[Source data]

_ _ _ _ _

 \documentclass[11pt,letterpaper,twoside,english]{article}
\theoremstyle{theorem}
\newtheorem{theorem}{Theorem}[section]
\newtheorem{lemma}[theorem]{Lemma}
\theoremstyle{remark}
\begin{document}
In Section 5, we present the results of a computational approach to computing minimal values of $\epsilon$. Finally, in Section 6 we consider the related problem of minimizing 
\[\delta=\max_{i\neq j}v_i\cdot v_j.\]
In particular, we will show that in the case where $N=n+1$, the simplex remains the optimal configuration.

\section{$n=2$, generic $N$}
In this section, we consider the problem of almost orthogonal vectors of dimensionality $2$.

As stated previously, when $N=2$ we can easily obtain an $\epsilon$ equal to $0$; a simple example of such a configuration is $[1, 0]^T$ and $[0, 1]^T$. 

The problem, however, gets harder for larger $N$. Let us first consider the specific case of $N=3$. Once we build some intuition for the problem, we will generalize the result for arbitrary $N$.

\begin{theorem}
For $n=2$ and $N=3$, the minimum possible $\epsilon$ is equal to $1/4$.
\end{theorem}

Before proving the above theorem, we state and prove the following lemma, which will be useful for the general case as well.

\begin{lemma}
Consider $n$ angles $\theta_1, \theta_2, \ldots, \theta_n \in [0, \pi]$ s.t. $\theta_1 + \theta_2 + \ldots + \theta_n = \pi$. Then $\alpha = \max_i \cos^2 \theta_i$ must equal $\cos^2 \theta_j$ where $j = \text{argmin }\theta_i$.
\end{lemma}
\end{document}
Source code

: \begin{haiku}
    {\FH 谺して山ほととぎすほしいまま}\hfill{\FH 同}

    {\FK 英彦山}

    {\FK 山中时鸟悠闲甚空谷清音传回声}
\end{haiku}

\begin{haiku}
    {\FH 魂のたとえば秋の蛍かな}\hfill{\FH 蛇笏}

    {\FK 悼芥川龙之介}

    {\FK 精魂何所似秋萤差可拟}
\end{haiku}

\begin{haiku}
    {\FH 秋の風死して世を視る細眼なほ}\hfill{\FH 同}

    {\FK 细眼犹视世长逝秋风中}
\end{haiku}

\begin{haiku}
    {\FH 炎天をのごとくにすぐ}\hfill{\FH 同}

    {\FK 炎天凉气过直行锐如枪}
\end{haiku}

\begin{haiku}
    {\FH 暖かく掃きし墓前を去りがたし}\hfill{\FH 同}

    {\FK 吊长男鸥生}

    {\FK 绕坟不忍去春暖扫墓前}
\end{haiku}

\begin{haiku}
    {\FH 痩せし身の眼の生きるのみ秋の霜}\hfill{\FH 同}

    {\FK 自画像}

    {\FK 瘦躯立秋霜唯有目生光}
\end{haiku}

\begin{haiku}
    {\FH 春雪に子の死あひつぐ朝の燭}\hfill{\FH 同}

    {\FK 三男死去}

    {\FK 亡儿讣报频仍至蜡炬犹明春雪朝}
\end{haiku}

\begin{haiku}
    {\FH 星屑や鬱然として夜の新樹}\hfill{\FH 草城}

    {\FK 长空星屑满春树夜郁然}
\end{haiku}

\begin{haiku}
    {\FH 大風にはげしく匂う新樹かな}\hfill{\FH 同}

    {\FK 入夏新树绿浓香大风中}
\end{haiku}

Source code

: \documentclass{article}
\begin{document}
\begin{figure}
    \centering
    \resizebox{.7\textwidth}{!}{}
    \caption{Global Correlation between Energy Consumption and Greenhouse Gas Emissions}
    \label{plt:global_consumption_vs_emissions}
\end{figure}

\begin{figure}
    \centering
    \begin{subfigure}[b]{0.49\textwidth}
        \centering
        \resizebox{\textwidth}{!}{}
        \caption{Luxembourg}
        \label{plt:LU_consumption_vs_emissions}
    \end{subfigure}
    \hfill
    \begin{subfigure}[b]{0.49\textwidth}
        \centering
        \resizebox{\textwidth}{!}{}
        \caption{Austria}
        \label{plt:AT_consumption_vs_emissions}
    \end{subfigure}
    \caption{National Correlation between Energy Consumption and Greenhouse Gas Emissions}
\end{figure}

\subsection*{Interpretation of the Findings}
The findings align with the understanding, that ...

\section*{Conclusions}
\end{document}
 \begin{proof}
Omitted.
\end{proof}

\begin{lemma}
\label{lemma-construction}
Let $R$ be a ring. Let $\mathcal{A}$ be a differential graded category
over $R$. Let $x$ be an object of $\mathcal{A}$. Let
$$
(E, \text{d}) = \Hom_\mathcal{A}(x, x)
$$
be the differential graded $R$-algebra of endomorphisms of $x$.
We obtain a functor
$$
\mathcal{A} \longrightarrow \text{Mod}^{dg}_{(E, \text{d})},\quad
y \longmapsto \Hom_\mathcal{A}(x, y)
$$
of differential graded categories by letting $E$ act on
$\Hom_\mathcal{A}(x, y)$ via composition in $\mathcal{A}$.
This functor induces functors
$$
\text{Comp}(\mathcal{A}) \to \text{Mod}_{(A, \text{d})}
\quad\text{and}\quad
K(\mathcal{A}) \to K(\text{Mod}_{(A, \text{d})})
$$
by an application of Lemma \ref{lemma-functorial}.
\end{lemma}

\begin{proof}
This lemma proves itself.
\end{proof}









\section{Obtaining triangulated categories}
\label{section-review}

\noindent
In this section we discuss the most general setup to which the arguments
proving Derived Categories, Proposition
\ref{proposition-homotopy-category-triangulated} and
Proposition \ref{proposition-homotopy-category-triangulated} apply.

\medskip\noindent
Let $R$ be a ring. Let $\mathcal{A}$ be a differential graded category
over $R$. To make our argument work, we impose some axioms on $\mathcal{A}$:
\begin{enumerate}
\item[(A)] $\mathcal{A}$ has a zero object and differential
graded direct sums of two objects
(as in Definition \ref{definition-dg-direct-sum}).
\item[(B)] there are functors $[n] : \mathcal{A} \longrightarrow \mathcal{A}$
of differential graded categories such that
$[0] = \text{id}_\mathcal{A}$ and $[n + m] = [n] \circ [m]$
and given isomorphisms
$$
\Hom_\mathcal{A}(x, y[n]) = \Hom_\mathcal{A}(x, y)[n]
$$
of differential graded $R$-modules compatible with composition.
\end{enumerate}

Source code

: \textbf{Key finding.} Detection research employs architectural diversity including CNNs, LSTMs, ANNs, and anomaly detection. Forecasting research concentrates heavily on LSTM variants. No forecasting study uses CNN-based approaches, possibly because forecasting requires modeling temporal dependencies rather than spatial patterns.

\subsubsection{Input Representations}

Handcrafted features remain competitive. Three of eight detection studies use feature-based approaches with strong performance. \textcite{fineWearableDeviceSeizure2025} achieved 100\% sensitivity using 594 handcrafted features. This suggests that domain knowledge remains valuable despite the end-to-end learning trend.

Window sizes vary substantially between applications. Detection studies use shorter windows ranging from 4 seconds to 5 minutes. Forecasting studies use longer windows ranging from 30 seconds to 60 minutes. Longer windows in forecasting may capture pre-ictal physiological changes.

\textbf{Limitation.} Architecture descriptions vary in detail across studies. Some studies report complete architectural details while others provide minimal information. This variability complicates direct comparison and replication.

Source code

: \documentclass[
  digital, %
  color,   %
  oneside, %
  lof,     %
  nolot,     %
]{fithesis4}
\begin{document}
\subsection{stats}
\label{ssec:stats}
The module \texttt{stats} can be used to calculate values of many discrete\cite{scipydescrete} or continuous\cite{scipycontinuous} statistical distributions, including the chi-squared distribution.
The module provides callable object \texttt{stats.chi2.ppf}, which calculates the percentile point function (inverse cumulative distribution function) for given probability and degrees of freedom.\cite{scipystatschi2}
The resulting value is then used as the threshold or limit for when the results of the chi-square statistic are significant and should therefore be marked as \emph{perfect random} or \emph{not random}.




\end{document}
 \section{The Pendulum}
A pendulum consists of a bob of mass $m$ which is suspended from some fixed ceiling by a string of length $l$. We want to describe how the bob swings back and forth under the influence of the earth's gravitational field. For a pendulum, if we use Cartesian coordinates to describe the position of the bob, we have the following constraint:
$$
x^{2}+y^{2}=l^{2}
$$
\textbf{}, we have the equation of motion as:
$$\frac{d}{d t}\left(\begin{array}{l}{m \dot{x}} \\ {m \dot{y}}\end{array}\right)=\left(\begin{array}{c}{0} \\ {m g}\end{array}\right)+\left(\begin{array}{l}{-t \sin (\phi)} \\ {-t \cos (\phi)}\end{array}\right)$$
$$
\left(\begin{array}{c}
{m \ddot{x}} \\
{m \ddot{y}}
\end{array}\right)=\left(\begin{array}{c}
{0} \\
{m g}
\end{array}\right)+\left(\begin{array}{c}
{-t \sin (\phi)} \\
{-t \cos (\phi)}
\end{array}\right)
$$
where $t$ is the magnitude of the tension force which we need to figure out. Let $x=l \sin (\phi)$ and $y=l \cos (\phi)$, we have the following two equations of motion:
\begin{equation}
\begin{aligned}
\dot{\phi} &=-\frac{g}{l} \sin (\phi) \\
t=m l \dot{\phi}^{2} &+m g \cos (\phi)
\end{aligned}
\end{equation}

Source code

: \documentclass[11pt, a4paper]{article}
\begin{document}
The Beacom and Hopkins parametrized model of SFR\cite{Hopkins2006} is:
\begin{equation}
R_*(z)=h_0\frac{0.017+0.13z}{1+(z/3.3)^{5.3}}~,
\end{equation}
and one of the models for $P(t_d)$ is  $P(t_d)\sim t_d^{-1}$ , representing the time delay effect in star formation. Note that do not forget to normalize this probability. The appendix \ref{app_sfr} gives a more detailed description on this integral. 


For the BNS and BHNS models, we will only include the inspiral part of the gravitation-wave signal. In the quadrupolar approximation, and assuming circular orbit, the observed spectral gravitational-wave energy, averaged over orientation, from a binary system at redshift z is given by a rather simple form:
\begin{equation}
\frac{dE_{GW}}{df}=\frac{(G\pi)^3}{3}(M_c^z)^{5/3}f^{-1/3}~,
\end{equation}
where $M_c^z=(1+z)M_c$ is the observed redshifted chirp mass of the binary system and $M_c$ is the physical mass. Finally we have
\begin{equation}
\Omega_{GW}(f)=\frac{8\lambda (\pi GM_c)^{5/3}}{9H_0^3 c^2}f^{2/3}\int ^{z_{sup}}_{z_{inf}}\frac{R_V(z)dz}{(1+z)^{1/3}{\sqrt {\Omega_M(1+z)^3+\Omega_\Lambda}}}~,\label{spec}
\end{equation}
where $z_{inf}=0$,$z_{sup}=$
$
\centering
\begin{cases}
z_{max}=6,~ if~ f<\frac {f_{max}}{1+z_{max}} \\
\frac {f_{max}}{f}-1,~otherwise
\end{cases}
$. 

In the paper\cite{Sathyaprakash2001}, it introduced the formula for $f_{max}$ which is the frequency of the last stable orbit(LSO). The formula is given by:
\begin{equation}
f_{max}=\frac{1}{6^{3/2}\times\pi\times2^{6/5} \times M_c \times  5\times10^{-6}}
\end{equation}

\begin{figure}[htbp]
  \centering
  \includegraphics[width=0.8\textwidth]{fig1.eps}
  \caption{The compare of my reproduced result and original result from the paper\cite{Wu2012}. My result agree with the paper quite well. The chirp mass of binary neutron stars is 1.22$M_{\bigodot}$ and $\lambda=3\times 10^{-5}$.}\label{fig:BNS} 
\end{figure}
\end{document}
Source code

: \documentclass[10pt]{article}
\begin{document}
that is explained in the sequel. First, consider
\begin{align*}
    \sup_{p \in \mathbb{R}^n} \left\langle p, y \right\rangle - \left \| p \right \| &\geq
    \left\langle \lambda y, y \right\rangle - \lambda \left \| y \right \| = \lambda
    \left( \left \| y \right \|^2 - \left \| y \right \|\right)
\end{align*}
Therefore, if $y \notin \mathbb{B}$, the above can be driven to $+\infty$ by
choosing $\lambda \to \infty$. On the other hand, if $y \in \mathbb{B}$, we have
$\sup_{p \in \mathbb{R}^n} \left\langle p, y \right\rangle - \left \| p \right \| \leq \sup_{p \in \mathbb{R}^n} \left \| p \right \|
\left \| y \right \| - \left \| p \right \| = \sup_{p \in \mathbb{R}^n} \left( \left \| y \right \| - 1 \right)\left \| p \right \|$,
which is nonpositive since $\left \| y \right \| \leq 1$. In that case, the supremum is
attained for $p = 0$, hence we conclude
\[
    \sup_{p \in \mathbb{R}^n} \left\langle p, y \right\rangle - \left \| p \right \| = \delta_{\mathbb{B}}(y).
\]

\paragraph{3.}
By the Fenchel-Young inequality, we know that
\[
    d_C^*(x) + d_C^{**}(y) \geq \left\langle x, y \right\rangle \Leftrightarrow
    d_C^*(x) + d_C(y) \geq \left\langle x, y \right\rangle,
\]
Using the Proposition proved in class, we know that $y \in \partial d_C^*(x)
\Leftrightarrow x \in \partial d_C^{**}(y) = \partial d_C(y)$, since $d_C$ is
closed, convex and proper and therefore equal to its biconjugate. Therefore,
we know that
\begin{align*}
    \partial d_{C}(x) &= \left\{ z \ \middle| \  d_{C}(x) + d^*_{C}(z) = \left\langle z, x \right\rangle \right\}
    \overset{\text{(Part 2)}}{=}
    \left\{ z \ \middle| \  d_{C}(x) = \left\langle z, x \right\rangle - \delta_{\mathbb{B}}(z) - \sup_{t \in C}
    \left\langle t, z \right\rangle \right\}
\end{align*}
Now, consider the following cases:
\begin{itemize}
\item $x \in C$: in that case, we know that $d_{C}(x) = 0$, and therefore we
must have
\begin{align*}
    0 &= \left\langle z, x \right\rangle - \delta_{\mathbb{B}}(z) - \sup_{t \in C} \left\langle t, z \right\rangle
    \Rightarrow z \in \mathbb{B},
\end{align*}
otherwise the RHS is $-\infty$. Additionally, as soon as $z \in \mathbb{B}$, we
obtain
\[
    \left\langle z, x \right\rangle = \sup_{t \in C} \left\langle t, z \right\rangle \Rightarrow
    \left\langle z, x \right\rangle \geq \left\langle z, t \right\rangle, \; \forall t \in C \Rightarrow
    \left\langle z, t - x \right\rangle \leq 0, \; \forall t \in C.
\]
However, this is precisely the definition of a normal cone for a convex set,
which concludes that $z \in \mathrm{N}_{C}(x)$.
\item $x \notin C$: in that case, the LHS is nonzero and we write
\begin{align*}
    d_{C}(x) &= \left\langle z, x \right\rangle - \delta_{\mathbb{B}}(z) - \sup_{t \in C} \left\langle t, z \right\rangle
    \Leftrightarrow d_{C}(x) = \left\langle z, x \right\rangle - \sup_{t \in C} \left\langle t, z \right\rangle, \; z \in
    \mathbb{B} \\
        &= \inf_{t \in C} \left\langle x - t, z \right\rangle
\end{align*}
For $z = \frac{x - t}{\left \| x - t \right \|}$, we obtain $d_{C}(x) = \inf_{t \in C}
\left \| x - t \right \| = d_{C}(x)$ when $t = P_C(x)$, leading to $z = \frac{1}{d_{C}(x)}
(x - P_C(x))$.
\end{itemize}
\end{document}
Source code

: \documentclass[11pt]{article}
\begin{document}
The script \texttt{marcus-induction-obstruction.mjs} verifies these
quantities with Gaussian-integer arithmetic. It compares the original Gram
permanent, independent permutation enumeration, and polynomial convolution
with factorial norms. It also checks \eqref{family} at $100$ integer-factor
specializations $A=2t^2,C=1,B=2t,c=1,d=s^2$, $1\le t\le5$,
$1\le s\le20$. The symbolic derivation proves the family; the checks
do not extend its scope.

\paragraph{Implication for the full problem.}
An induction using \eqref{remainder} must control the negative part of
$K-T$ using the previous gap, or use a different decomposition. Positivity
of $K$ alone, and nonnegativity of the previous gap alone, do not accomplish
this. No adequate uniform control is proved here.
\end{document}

_ _ _ _ _

• _Activity_
Look back at the entries above and repeat, unchanged, every line from the line holding "Therefore, if $y" through the line holding "y \right\rangle \Leftrightarrow".

• _Task result_
Therefore, if $y \notin \mathbb{B}$, the above can be driven to $+\infty$ by
choosing $\lambda \to \infty$. On the other hand, if $y \in \mathbb{B}$, we have
$\sup_{p \in \mathbb{R}^n} \left\langle p, y \right\rangle - \left \| p \right \| \leq \sup_{p \in \mathbb{R}^n} \left \| p \right \|
\left \| y \right \| - \left \| p \right \| = \sup_{p \in \mathbb{R}^n} \left( \left \| y \right \| - 1 \right)\left \| p \right \|$,
which is nonpositive since $\left \| y \right \| \leq 1$. In that case, the supremum is
attained for $p = 0$, hence we conclude
\[
    \sup_{p \in \mathbb{R}^n} \left\langle p, y \right\rangle - \left \| p \right \| = \delta_{\mathbb{B}}(y).
\]

\paragraph{3.}
By the Fenchel-Young inequality, we know that
\[
    d_C^*(x) + d_C^{**}(y) \geq \left\langle x, y \right\rangle \Leftrightarrow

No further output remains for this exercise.